- What you have to do
Could you filter the records below and return each line that holds "occurs"?

(Saved entries)
-- -- --
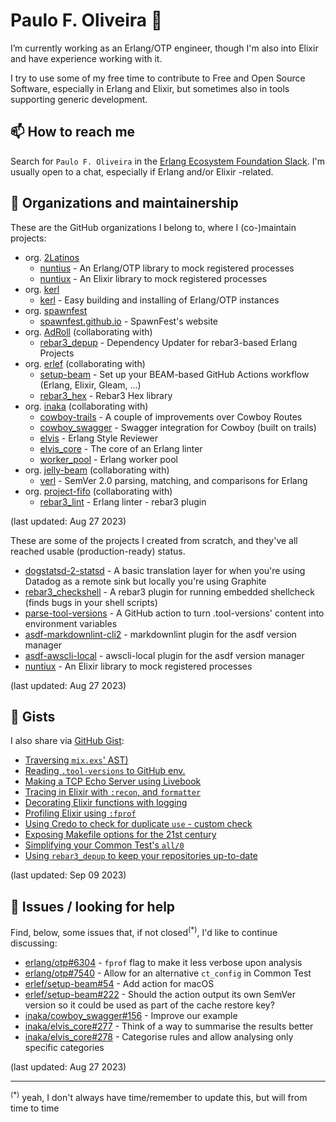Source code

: # Paulo F. Oliveira 👋

I’m currently working as an Erlang/OTP engineer, though I'm also into Elixir and have experience
working with it.

I try to use some of my free time to contribute to Free and Open Source Software, especially
in Erlang and Elixir, but sometimes also in tools supporting generic development.

## 📫 How to reach me

Search for `Paulo F. Oliveira` in the [Erlang Ecosystem Foundation Slack](https://the-eef.slack.com).
I'm usually open to a chat, especially if Erlang and/or Elixir -related.

## 👯 Organizations and maintainership

These are the GitHub organizations I belong to, where I (co-)maintain projects:

* org. [2Latinos](https://github.com/2Latinos)
  * [nuntius](https://github.com/2Latinos/nuntius) - An Erlang/OTP library to mock registered
processes
  * [nuntiux](https://github.com/2Latinos/nuntiux) - An Elixir library to mock registered processes
* org. [kerl](https://github.com/kerl)
  * [kerl](https://github.com/kerl) - Easy building and installing of Erlang/OTP instances
* org. [spawnfest](https://github.com/spawnfest)
  * [spawnfest.github.io](https://github.com/spawnfest/spawnfest.github.io) - SpawnFest's website
* org. [AdRoll](https://github.com/AdRoll) (collaborating with)
  * [rebar3\_depup](https://github.com/AdRoll/rebar3_depup) - Dependency Updater for rebar3-based
Erlang Projects
* org. [erlef](https://github.com/erlef) (collaborating with)
  * [setup-beam](https://github.com/erlef/setup-beam) - Set up your BEAM-based GitHub Actions
workflow (Erlang, Elixir, Gleam, ...)
  * [rebar3\_hex](https://github.com/erlef/rebar3_hex) - Rebar3 Hex library
* org. [inaka](https://github.com/inaka) (collaborating with)
  * [cowboy-trails](https://github.com/inaka/cowboy-trails) - A couple of improvements over Cowboy
Routes
  * [cowboy\_swagger](https://github.com/inaka/cowboy_swagger) - Swagger integration for Cowboy
(built on trails)
  * [elvis](https://github.com/inaka/elvis) - Erlang Style Reviewer
  * [elvis\_core](https://github.com/inaka/elvis_core) - The core of an Erlang linter
  * [worker\_pool](https://github.com/inaka/worker_pool) - Erlang worker pool
* org. [jelly-beam](https://github.com/jelly-beam) (collaborating with)
  * [verl](https://github.com/jelly-beam/verl) - SemVer 2.0 parsing, matching, and comparisons for
Erlang
* org. [project-fifo](https://github.com/project-fifo) (collaborating with)
  * [rebar3\_lint](https://github.com/project-fifo/rebar3_lint) - Erlang linter - rebar3 plugin

(last updated: Aug 27 2023)

These are some of the projects I created from scratch, and they've all reached usable
(production-ready) status.

* [dogstatsd-2-statsd](https://github.com/paulo-ferraz-oliveira/dogstatsd-2-statsd) - A basic
translation layer for when you're using Datadog as a remote sink but locally you're using Graphite
* [rebar3\_checkshell](https://github.com/paulo-ferraz-oliveira/rebar3_checkshell) - A rebar3 plugin
for running embedded shellcheck (finds bugs in your shell scripts)
* [parse-tool-versions](https://github.com/paulo-ferraz-oliveira/parse-tool-versions) - A GitHub
action to turn .tool-versions' content into environment variables
* [asdf-markdownlint-cli2](https://github.com/paulo-ferraz-oliveira/asdf-markdownlint-cli2) -
markdownlint plugin for the asdf version manager
* [asdf-awscli-local](https://github.com/paulo-ferraz-oliveira/asdf-awscli-local) - awscli-local
plugin for the asdf version manager
* [nuntiux](https://github.com/2Latinos/nuntiux) - An Elixir library to mock registered processes

(last updated: Aug 27 2023)

## 💼 Gists

I also share via [GitHub Gist](https://gist.github.com/paulo-ferraz-oliveira):

* [Traversing `mix.exs`' AST)](https://gist.github.com/paulo-ferraz-oliveira/9a5d45f376a334fdad346288fc988e90)
* [Reading `.tool-versions` to GitHub env.](https://gist.github.com/paulo-ferraz-oliveira/61e243a67186788c56f8e8ee7bfdb6d3)
* [Making a TCP Echo Server using Livebook](https://gist.github.com/paulo-ferraz-oliveira/a14bf478c0939362b29add6b76be8d51)
* [Tracing in Elixir with `:recon`, and `formatter`](https://gist.github.com/paulo-ferraz-oliveira/32931a4c19451294d3637ce9126f5b1d)
* [Decorating Elixir functions with logging](https://gist.github.com/paulo-ferraz-oliveira/ba66dcee1ef2e0d92922eba236062b3e)
* [Profiling Elixir using `:fprof`](https://gist.github.com/paulo-ferraz-oliveira/117a1af2e1c3c537656eabb6d290e275)
* [Using Credo to check for duplicate `use` - custom check](https://gist.github.com/paulo-ferraz-oliveira/f80993b108d402a8528d0e27764c5116)
* [Exposing Makefile options for the 21st century](https://gist.github.com/paulo-ferraz-oliveira/cd508d47f6def318e62137ee2025aeaa)
* [Simplifying your Common Test's `all/0`](https://gist.github.com/paulo-ferraz-oliveira/c809fbda9beba9711fdecd1a9e2ac031)
* [Using `rebar3_depup` to keep your repositories up-to-date](https://gist.github.com/paulo-ferraz-oliveira/4e9707d68f9c9b1fc972abd8f65cea0a)

(last updated: Sep 09 2023)

## 🌱 Issues / looking for help

Find, below, some issues that, if not closed$^{(*)}$, I'd like to continue discussing:

* [erlang/otp#6304](https://github.com/erlang/otp/issues/6304) - `fprof` flag to make it less
verbose upon analysis
* [erlang/otp#7540](https://github.com/erlang/otp/issues/7540) - Allow for an alternative
`ct_config` in Common Test
* [erlef/setup-beam#54](https://github.com/erlef/setup-beam/issues/54) - Add action for macOS
* [erlef/setup-beam#222](https://github.com/erlef/setup-beam/issues/222) - Should the action output
its own SemVer version so it could be used as part of the cache restore key?
* [inaka/cowboy\_swagger#156](https://github.com/inaka/cowboy_swagger/issues/156) - Improve our
example
* [inaka/elvis\_core#277](https://github.com/inaka/elvis_core/issues/277) - Think of a way to
summarise the results better
* [inaka/elvis\_core#278](https://github.com/inaka/elvis_core/issues/278) - Categorise rules and
allow analysing only specific categories

(last updated: Aug 27 2023)

---

$^{(*)}$ yeah, I don't always have time/remember to update this, but will from time to time
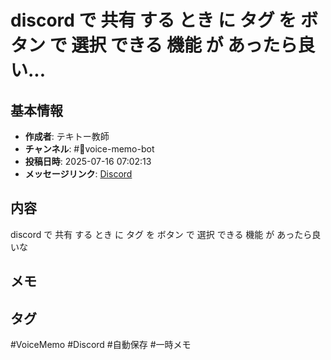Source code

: # discord で 共有 する とき に タグ を ボタン で 選択 できる 機能 が あったら良い...

## 基本情報
- **作成者**: テキトー教師
- **チャンネル**: #📣voice-memo-bot
- **投稿日時**: 2025-07-16 07:02:13
- **メッセージリンク**: [Discord](https://discord.com/channels/1206805897398059028/1389747949566820483/1394937150180425820)

## 内容
discord で 共有 する とき に タグ を ボタン で 選択 できる 機能 が あったら良いな

## メモ
<!-- ここに感想やメモを記入 -->

## タグ
#VoiceMemo #Discord #自動保存 #一時メモ
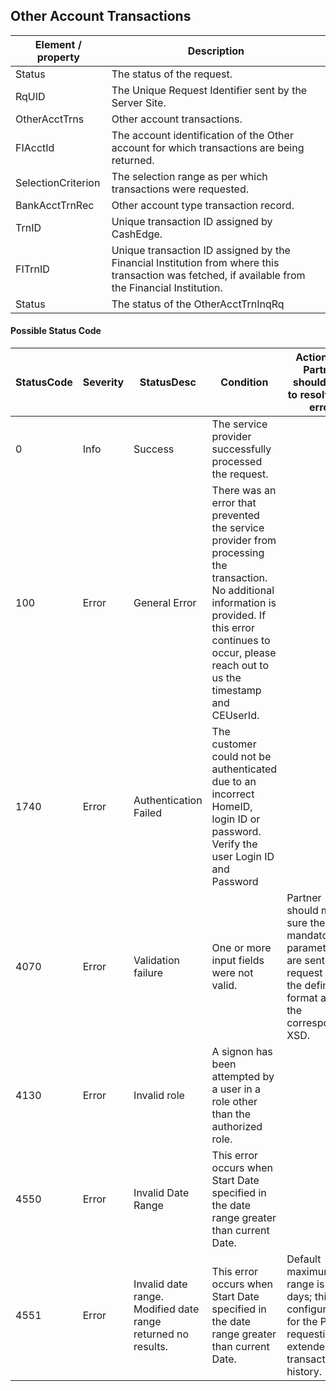 ## Other Account Transactions

| Element / property | Description |
| --- | --- |
| Status | The status of the request. |
| RqUID | The Unique Request Identifier sent by the Server Site. |
| OtherAcctTrns | Other account transactions. |
| FIAcctId | The account identification of the Other account for which transactions are being returned. |
| SelectionCriterion | The selection range as per which transactions were requested. |
| BankAcctTrnRec | Other account type transaction record. |
| TrnID | Unique transaction ID assigned by CashEdge. |
| FITrnID | Unique transaction ID assigned by the Financial Institution from where this transaction was fetched, if available from the Financial Institution. |
| Status | The status of the OtherAcctTrnInqRq |

#### Possible Status Code

| StatusCode | Severity | StatusDesc | Condition | Action API Partner should take to resolve the error |
| --- | --- | --- | --- | --- |
| 0 | Info | Success | The service provider successfully processed the request.|
| 100 | Error | General Error | There was an error that prevented the service provider from processing the transaction. No additional information is provided. If this error continues to occur, please reach out to us the timestamp and CEUserId.
| 1740 | Error | Authentication Failed | The customer could not be authenticated due to an incorrect HomeID, login ID or password. Verify the user Login ID and Password |
| 4070 | Error | Validation failure | One or more input fields were not valid. | Partner should make sure the mandatory parameters are sent in the request and in the defined format as in the corresponding XSD. |
| 4130 | Error | Invalid role | A signon has been attempted by a user in a role other than the authorized role.|
| 4550 | Error | Invalid Date Range | This error occurs when Start Date specified in the date range greater than current Date. | |
| 4551 | Error | Invalid date range. Modified date range returned no results. | This error occurs when Start Date specified in the date range greater than current Date. | Default maximum range is 90 days; this is configurable for the Partner requesting extended transaction history. |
-- -- --
- Response box
| 4550 | Error | Invalid Date Range | This error occurs when Start Date specified in the date range greater than current Date. | |
| 4551 | Error | Invalid date range. Modified date range returned no results. | This error occurs when Start Date specified in the date range greater than current Date. | Default maximum range is 90 days; this is configurable for the Partner requesting extended transaction history. |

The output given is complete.